A ribadire la linea presidenziale arriva il portavoce della Casa Bianca Jay Carney, che incassa la svolta come un successo dell’Amministrazione: «Senza le nostre minacce, senza l’incubo di un blitz, Assad non avrebbe mai accettato di aprire i suoi arsenali chimici, che sino ad qualche tempo fa negava persino di avere». Anche Nancy Pelosi applaude: «Ora serve un voto favorevole. La linea del presidente sta dando frutti». Ma a Washington gli equilibri non cambiano, gli scettici e i contrari continuano ad essere maggioranza alla Camera, e pure al Senato i numeri non promettono niente di buono se si votasse ora. Restano critici i repubblicani, con l’ala dura guidata da John McCain che torna a criticare «piani troppo blandi e confusi» e che esprime molti dubbi «sull’efficacia della mossa russa».
E il discorso non sposta nemmeno l’anima della nazione che rimane, con qualche leggera variazione, della stessa idea, come mostra il sondaggioCnn. Il 47% giudica «convincenti» le parole di Obama, ma il 65% continua a sperare che la soluzione pacifica sia quella vincente. E il 60% rimane fermo nella convinzione che «non è nell’interesse americano » un intervento diretto. Secondo un’altra rilevazione anche il 75% dei militari è per il no.
Tutto bloccato all’Onu: l’attenzione si sposta a Ginevra, dove oggi si incontrano il segretario di Stato Usa John Kerry e il collega russo Sergej Lavrov e dove arriverà anche l’inviato della Lega araba e delle Nazioni Unite, Lakhdar Brahimi (oltre ad esperti militari della Casa Bianca). In Svizzera c’è anche il ministro degli Esteri siriano Walid Muallem, ma non è ancora chiaro se parteciperà anche lui. Molto probabilmente il summit durerà sino a sabato, come conferma Jay Carney: «Ci vorrà del tempo». C’è da capire come sbloccare l’impasse al Palazzo di Vetro e tradurre così in pratica il piano di Mosca (che ieri ha consegnato la sua bozza su come mettere in sicurezza l’arsenale).

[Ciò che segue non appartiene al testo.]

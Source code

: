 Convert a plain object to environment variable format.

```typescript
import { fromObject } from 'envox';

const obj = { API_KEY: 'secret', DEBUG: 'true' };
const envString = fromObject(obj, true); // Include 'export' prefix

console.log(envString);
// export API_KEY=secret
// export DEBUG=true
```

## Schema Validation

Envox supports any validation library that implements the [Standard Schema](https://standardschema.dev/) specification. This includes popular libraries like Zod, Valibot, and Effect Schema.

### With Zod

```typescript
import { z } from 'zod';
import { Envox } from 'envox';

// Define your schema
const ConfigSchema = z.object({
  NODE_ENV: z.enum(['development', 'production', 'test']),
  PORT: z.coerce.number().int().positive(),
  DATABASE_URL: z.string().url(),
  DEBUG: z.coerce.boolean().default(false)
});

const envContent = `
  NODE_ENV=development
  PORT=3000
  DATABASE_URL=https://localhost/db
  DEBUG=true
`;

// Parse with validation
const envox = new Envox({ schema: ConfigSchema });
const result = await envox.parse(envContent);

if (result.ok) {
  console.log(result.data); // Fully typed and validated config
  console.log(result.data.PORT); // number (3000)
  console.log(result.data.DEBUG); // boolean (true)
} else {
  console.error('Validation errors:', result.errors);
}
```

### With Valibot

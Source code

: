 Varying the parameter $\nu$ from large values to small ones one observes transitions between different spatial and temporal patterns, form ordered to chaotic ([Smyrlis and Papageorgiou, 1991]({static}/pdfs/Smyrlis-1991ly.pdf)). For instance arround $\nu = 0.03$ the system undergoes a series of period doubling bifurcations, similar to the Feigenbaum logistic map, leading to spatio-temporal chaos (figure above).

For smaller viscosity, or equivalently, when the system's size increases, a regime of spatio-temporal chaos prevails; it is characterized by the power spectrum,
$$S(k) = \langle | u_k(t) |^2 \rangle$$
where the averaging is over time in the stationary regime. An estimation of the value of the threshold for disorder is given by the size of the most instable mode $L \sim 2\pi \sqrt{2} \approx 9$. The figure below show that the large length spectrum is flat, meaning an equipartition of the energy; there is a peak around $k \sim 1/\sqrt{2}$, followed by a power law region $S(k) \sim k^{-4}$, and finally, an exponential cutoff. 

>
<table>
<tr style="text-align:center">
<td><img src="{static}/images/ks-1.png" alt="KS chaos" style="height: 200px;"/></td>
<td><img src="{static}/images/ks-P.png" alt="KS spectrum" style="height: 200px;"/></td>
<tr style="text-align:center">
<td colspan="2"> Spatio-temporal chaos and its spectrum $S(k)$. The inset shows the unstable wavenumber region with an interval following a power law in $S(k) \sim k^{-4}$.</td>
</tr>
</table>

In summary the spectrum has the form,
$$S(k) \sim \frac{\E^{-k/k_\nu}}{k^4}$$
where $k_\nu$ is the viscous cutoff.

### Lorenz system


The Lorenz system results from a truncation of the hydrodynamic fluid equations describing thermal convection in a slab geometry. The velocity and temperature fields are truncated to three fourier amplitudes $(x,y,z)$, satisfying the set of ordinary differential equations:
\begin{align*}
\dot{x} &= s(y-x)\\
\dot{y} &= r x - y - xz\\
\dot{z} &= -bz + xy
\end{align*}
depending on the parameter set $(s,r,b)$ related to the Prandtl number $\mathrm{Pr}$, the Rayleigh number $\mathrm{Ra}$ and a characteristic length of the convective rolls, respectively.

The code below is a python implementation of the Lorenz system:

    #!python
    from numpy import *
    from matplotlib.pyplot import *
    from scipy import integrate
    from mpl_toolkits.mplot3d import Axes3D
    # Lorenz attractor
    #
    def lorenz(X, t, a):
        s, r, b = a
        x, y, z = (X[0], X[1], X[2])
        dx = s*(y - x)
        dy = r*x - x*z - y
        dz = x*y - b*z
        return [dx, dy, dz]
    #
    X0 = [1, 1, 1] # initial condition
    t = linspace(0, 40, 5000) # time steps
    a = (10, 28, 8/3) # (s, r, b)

Al momento la risoluzione francese che prevede anche un limite di tempo di 15 giorni alla presentazione delle armi chimiche è bloccata dal veto russo, che boccia a maggior ragione anche la citazione del Chapter 7, ovvero l’uso della forza in caso non vengano rispettati i patti.
Il primo rapporto (firmato dal brasiliano Paulo Pinheiro) che arriva all’Onu non aiuta a chiarire quel che accade in Siria: «Sono state commesse atrocità da entrambe le parti: rapimenti, stupri, cecchini, stragi. L’unica certezza è che a rimetterci sono le vittime civili». E pure sulle armi chimiche difficile scrivere una parola definitiva: «Sono state usate ed è più probabile che lo abbiano fatto le forze governative: ma non è esclusa nessuna
ipotesi».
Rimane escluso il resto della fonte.